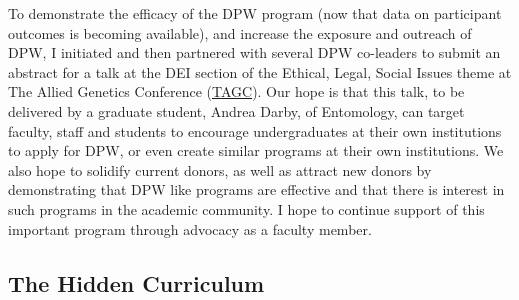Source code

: \documentclass[11pt]{article}
\newcommand{\amy}[1]{{\color{amyCol} [\textbf{Amy:} #1]}}
\begin{document}
To demonstrate the efficacy of the DPW program (now that data on participant outcomes is becoming available), and increase the exposure and outreach of DPW, I initiated and then partnered with several DPW co-leaders to submit an abstract for a talk at the DEI section of the Ethical, Legal, Social Issues theme at The Allied Genetics Conference (\href{https://genetics-gsa.org/tagc-2020/}{TAGC}). Our hope is that this talk, to be delivered by a graduate student, Andrea Darby, of Entomology, can target faculty, staff and students to encourage undergraduates at their own institutions to apply for DPW, or even create similar programs at their own institutions. We also hope to solidify current donors, as well as attract new donors by demonstrating that DPW like programs are effective and that there is interest in such programs in the academic community. I hope to continue support of this important program through advocacy as a faculty member.  


\subsection*{The Hidden Curriculum}


\end{document}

+++

PROBLEM STATEMENT |
The entries above must be output exactly, with every image left out.

YOUR SOLUTION |
Source code

: \documentclass[11pt]{article}
\newcommand{\amy}[1]{{\color{amyCol} [\textbf{Amy:} #1]}}
\begin{document}
To demonstrate the efficacy of the DPW program (now that data on participant outcomes is becoming available), and increase the exposure and outreach of DPW, I initiated and then partnered with several DPW co-leaders to submit an abstract for a talk at the DEI section of the Ethical, Legal, Social Issues theme at The Allied Genetics Conference (\href{https://genetics-gsa.org/tagc-2020/}{TAGC}). Our hope is that this talk, to be delivered by a graduate student, Andrea Darby, of Entomology, can target faculty, staff and students to encourage undergraduates at their own institutions to apply for DPW, or even create similar programs at their own institutions. We also hope to solidify current donors, as well as attract new donors by demonstrating that DPW like programs are effective and that there is interest in such programs in the academic community. I hope to continue support of this important program through advocacy as a faculty member.  


\subsection*{The Hidden Curriculum}


\end{document}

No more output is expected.